More seriously, the film is at least earnest, if over campy. This is in the same era as Tim Burton’s Batman and Batman Returns, genre-defining films for comic book movies, which are still held up by some as the definitive movie versions of the Caped Crusader. But Captain America fully leans in to the Avenger’s optimism. It’s a straightforward good-vs-evil tale with no moral quandary or anti-heroism.
What Didn’t:
This list is too long to be exhaustive. Most importantly, the film feels disjointed. You can tell that this was a low budget film. That’s why the camera spends so much time tight on the actors from the shoulder up. Entire chase scenes are filmed in which the chaser and the chased are never on screen together. When we briefly go to the White House, we see an outside shot, and then a shot of President Roosevelt’s hand, but never an actual look inside the Oval Office. Tricks like this can get the point across, but they make the movie seem cheap – which it obviously was. The same could be said for the special effects department. I try not to have unrealistic expectations for special effects for old movies, but this movie doesn’t hold a candle to the first Star Wars movie, which also had a shoestring budget and came out over a decade earlier. Lucas had to problem solve to give Star Wars its grandiose feel, and he was saved in large part by an Oscar-winning team of editors. “Captain America” has no such creativity to save it. Its world feels small and cheap, relying heavily on establishing shots and sparse sets that we rarely get to see because they are too embarrassing.

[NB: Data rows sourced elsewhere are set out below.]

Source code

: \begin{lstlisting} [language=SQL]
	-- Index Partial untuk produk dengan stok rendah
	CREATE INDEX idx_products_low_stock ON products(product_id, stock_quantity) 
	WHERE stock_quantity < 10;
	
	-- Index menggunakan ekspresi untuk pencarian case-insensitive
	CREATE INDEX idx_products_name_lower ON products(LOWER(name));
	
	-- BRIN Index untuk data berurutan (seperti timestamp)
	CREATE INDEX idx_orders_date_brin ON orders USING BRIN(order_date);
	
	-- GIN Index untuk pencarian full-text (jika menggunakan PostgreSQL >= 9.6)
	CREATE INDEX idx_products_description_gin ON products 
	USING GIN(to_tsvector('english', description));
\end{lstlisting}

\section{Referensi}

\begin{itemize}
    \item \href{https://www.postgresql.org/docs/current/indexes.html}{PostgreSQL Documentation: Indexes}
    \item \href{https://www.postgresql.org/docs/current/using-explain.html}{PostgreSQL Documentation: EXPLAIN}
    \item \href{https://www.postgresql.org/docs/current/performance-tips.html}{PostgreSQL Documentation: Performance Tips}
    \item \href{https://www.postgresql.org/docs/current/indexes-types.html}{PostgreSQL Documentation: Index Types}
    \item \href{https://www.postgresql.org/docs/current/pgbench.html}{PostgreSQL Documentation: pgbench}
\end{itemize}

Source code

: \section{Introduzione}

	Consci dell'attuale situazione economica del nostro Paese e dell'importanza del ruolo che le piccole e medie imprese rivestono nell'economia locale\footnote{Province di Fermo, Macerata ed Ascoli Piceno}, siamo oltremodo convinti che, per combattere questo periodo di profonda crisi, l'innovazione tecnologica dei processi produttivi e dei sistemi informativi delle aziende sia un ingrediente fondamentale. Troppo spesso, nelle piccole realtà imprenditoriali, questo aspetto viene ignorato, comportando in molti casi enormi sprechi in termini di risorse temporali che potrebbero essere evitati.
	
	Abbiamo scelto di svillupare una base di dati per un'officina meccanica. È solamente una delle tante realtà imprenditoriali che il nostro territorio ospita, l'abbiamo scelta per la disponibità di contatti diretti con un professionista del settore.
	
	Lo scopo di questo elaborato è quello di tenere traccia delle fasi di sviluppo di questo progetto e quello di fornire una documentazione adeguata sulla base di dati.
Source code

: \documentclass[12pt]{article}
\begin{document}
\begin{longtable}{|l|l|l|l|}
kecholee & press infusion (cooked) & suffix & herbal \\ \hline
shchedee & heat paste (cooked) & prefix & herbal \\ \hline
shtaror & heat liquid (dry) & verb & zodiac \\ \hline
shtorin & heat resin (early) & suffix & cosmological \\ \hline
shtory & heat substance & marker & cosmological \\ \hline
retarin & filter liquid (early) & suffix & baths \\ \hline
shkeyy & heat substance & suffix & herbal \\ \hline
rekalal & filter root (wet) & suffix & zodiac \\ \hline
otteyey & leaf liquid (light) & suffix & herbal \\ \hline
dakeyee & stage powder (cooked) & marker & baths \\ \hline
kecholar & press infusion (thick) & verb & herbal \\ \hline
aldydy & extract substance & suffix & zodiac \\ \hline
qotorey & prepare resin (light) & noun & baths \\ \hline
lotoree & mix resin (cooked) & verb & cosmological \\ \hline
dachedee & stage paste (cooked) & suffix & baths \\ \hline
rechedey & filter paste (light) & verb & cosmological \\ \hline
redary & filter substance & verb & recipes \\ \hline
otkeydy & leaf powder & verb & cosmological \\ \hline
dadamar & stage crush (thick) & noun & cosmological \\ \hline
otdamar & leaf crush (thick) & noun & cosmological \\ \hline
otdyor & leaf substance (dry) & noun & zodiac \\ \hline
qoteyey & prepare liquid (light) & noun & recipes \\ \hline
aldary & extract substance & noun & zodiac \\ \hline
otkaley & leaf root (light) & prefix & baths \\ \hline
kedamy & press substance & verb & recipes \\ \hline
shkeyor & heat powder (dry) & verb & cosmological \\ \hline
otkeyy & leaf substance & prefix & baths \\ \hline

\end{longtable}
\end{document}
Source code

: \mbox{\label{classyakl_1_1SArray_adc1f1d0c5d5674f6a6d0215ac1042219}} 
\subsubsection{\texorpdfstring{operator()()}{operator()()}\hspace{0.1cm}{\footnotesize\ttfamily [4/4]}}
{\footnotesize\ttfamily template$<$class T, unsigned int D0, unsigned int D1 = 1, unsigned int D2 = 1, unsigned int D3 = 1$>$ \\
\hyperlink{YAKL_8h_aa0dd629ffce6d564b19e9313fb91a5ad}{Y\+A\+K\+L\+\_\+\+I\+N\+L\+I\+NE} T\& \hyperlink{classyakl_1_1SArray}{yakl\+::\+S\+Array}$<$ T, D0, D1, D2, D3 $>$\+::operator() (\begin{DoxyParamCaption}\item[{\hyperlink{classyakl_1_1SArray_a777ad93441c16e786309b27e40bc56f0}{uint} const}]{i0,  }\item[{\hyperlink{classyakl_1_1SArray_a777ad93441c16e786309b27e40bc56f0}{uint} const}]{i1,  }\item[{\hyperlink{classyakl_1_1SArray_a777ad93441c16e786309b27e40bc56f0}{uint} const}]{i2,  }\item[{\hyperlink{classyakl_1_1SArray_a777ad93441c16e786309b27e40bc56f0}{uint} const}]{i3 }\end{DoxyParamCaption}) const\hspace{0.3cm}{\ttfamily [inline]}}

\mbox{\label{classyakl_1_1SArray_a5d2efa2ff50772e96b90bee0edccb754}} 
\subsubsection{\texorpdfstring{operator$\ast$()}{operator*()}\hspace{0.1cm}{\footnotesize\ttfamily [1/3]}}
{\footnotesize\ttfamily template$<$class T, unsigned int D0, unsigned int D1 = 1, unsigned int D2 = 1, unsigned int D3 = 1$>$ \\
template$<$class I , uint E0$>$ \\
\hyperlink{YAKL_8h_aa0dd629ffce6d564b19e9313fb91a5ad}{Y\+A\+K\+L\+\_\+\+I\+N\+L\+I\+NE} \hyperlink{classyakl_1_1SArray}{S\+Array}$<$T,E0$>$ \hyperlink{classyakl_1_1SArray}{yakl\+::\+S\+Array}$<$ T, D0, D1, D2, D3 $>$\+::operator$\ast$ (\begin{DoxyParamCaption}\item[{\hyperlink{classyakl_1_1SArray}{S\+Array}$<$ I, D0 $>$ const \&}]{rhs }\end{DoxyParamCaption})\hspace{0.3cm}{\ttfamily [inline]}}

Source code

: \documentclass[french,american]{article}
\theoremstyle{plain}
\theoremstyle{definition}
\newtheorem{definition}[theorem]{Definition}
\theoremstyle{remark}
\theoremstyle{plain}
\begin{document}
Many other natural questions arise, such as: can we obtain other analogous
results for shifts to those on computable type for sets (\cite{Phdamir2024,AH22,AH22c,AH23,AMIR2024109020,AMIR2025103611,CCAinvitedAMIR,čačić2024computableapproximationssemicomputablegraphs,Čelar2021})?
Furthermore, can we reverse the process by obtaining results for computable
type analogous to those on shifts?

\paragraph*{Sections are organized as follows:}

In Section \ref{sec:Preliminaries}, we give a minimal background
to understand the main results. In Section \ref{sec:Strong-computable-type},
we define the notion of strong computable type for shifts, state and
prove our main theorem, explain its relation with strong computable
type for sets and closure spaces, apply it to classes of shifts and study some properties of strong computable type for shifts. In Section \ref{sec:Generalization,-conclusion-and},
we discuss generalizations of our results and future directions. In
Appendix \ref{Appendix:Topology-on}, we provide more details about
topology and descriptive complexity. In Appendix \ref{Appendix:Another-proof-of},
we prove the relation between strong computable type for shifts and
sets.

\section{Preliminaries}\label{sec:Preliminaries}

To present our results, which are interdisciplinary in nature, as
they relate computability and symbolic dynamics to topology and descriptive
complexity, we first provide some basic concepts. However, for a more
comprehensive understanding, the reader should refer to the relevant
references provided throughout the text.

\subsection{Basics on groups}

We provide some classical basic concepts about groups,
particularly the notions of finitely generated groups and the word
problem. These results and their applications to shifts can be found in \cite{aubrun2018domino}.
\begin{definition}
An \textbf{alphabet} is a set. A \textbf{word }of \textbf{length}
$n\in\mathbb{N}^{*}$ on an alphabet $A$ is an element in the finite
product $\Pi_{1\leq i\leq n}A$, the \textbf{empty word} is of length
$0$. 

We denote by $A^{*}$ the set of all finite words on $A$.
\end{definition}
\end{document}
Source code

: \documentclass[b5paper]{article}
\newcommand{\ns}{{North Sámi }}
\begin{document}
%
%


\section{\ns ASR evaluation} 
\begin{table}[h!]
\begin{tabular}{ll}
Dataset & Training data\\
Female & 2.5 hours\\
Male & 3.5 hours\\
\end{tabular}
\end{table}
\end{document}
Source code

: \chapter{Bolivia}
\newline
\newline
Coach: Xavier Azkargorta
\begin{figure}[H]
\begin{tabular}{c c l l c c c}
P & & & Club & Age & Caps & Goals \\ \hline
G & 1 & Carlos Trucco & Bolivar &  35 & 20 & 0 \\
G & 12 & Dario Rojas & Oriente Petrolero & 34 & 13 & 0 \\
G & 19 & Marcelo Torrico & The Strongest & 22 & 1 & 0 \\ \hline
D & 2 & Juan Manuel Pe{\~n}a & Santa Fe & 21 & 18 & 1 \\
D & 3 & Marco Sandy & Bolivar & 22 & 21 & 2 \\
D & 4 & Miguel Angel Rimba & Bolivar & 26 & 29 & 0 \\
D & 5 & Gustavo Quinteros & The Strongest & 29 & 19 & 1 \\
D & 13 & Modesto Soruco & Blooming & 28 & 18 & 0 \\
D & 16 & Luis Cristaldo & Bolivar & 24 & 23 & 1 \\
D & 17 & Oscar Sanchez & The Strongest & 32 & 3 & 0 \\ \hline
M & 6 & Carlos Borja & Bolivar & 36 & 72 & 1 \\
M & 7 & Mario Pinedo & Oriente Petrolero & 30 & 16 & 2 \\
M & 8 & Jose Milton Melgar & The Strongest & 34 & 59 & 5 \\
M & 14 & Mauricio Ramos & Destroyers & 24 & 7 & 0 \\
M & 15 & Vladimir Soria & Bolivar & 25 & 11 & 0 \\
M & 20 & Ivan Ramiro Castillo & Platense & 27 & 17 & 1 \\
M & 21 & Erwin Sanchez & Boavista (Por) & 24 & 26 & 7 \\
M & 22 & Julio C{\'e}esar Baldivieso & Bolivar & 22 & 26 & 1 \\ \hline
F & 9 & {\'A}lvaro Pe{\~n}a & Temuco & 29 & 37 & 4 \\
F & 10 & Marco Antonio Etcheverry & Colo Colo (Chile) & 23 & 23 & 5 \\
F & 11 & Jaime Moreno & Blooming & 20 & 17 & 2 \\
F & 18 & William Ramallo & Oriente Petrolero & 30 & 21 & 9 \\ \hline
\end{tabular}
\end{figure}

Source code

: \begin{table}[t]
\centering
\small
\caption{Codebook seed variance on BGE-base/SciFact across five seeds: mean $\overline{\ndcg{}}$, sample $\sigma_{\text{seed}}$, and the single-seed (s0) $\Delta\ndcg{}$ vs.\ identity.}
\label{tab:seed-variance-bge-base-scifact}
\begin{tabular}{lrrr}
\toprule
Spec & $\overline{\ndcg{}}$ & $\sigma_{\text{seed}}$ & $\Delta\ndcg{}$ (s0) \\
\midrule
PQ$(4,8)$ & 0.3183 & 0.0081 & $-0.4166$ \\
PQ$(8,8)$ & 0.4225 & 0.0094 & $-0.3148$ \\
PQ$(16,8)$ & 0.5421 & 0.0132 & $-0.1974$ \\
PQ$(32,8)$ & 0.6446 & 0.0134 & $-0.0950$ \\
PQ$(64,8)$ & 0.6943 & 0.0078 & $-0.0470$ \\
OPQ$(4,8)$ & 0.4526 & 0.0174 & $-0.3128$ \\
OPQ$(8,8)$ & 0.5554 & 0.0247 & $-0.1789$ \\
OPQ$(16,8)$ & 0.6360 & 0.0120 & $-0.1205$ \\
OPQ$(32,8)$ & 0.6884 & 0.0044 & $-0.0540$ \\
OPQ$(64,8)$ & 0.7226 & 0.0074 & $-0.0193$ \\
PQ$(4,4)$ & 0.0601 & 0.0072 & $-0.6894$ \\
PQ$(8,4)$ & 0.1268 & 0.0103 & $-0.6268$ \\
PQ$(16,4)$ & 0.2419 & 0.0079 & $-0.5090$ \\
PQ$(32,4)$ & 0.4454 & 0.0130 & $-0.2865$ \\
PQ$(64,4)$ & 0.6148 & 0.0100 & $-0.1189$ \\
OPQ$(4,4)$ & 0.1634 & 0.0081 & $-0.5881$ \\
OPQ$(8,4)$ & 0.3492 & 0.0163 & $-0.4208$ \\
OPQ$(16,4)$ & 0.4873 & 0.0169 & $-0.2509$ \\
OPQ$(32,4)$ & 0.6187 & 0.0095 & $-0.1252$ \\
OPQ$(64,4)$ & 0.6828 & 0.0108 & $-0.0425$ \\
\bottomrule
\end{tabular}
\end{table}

The action scenes are too confusing to follow clearly and the writing is painful. The dialogue is cheesy and overwritten. Some of the choices just don’t make any sense. At one point Captain America is strapped to a rocket and launched at the White House from Italy. Just before impact, he kicks the rocket so hard that he knocks it off course and it crashes in Alaska, where he is frozen for decades.
…What?
Characters are underdeveloped and shoehorned in because they fit tropes – we don’t know anything about Steve Rogers other than that he had polio and he’s a Good Guy. Red Skull is a generic evil genius whose motivation is apparently “Be Evil”. In this universe, Red Skull is responsible for the assassinations of both Kennedy brothers and Martin Luther King Jr, which feels like a conspiracy theory so ridiculous that even Alex Jones would question it.